* What the exercise asks: All records below should be repeated exactly, with the pictures left out.

[Data entries]
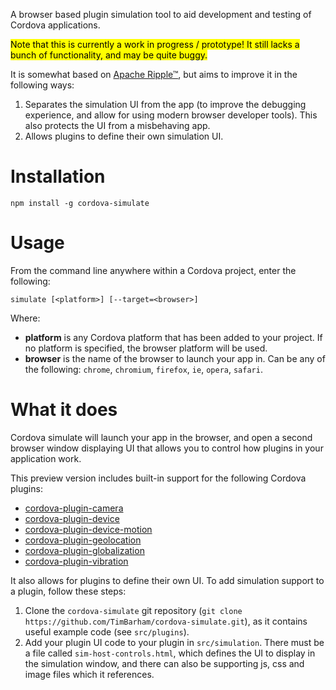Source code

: <!--
#
# Licensed to the Apache Software Foundation (ASF) under one
# or more contributor license agreements.  See the NOTICE file
# distributed with this work for additional information
# regarding copyright ownership.  The ASF licenses this file
# to you under the Apache License, Version 2.0 (the
# "License"); you may not use this file except in compliance
# with the License.  You may obtain a copy of the License at
#
# http://www.apache.org/licenses/LICENSE-2.0
#
# Unless required by applicable law or agreed to in writing,
# software distributed under the License is distributed on an
# "AS IS" BASIS, WITHOUT WARRANTIES OR CONDITIONS OF ANY
#  KIND, either express or implied.  See the License for the
# specific language governing permissions and limitations
# under the License.
#
-->

A browser based plugin simulation tool to aid development and testing of Cordova applications.

<mark>Note that this is currently a work in progress / prototype! It still lacks a bunch of functionality, and may be quite buggy.</mark>

It is somewhat based on [Apache Ripple&trade;](http://ripple.incubator.apache.org/), but aims to improve it in the following ways:

1. Separates the simulation UI from the app (to improve the debugging experience, and allow for using modern browser developer tools). This also protects the UI from a misbehaving app.
2. Allows plugins to define their own simulation UI.

# Installation

```
npm install -g cordova-simulate
```


# Usage
From the command line anywhere within a Cordova project, enter the following:

```
simulate [<platform>] [--target=<browser>] 
```

Where:

* **platform** is any Cordova platform that has been added to your project. If no platform is specified, the browser
  platform will be used.
* **browser** is the name of the browser to launch your app in. Can be any of the following: `chrome`, `chromium`,
  `firefox`, `ie`, `opera`, `safari`.  

# What it does

Cordova simulate will launch your app in the browser, and open a second browser window displaying UI that allows you to control how plugins in your application work.

This preview version includes built-in support for the following Cordova plugins:

* [cordova-plugin-camera](https://github.com/apache/cordova-plugin-camera)
* [cordova-plugin-device](https://github.com/apache/cordova-plugin-device)
* [cordova-plugin-device-motion](https://github.com/apache/cordova-plugin-device-motion)
* [cordova-plugin-geolocation](https://github.com/apache/cordova-plugin-geolocation)
* [cordova-plugin-globalization](https://github.com/apache/cordova-plugin-globalization)
* [cordova-plugin-vibration](https://github.com/apache/cordova-plugin-vibration)

It also allows for plugins to define their own UI. To add simulation support to a plugin, follow these steps:

1. Clone the `cordova-simulate` git repository (`git clone https://github.com/TimBarham/cordova-simulate.git`), as it contains useful example code (see `src/plugins`).
2. Add your plugin UI code to your plugin in `src/simulation`. There must be a file called `sim-host-controls.html`, which defines the UI to display in the simulation window, and there can also be supporting js, css and image files which it references.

* Expected answer:
Source code

: <!--
#
# Licensed to the Apache Software Foundation (ASF) under one
# or more contributor license agreements.  See the NOTICE file
# distributed with this work for additional information
# regarding copyright ownership.  The ASF licenses this file
# to you under the Apache License, Version 2.0 (the
# "License"); you may not use this file except in compliance
# with the License.  You may obtain a copy of the License at
#
# http://www.apache.org/licenses/LICENSE-2.0
#
# Unless required by applicable law or agreed to in writing,
# software distributed under the License is distributed on an
# "AS IS" BASIS, WITHOUT WARRANTIES OR CONDITIONS OF ANY
#  KIND, either express or implied.  See the License for the
# specific language governing permissions and limitations
# under the License.
#
-->

A browser based plugin simulation tool to aid development and testing of Cordova applications.

<mark>Note that this is currently a work in progress / prototype! It still lacks a bunch of functionality, and may be quite buggy.</mark>

It is somewhat based on [Apache Ripple&trade;](http://ripple.incubator.apache.org/), but aims to improve it in the following ways:

1. Separates the simulation UI from the app (to improve the debugging experience, and allow for using modern browser developer tools). This also protects the UI from a misbehaving app.
2. Allows plugins to define their own simulation UI.

# Installation

```
npm install -g cordova-simulate
```


# Usage
From the command line anywhere within a Cordova project, enter the following:

```
simulate [<platform>] [--target=<browser>] 
```

Where:

* **platform** is any Cordova platform that has been added to your project. If no platform is specified, the browser
  platform will be used.
* **browser** is the name of the browser to launch your app in. Can be any of the following: `chrome`, `chromium`,
  `firefox`, `ie`, `opera`, `safari`.  

# What it does

Cordova simulate will launch your app in the browser, and open a second browser window displaying UI that allows you to control how plugins in your application work.

This preview version includes built-in support for the following Cordova plugins:

* [cordova-plugin-camera](https://github.com/apache/cordova-plugin-camera)
* [cordova-plugin-device](https://github.com/apache/cordova-plugin-device)
* [cordova-plugin-device-motion](https://github.com/apache/cordova-plugin-device-motion)
* [cordova-plugin-geolocation](https://github.com/apache/cordova-plugin-geolocation)
* [cordova-plugin-globalization](https://github.com/apache/cordova-plugin-globalization)
* [cordova-plugin-vibration](https://github.com/apache/cordova-plugin-vibration)

It also allows for plugins to define their own UI. To add simulation support to a plugin, follow these steps:

1. Clone the `cordova-simulate` git repository (`git clone https://github.com/TimBarham/cordova-simulate.git`), as it contains useful example code (see `src/plugins`).
2. Add your plugin UI code to your plugin in `src/simulation`. There must be a file called `sim-host-controls.html`, which defines the UI to display in the simulation window, and there can also be supporting js, css and image files which it references.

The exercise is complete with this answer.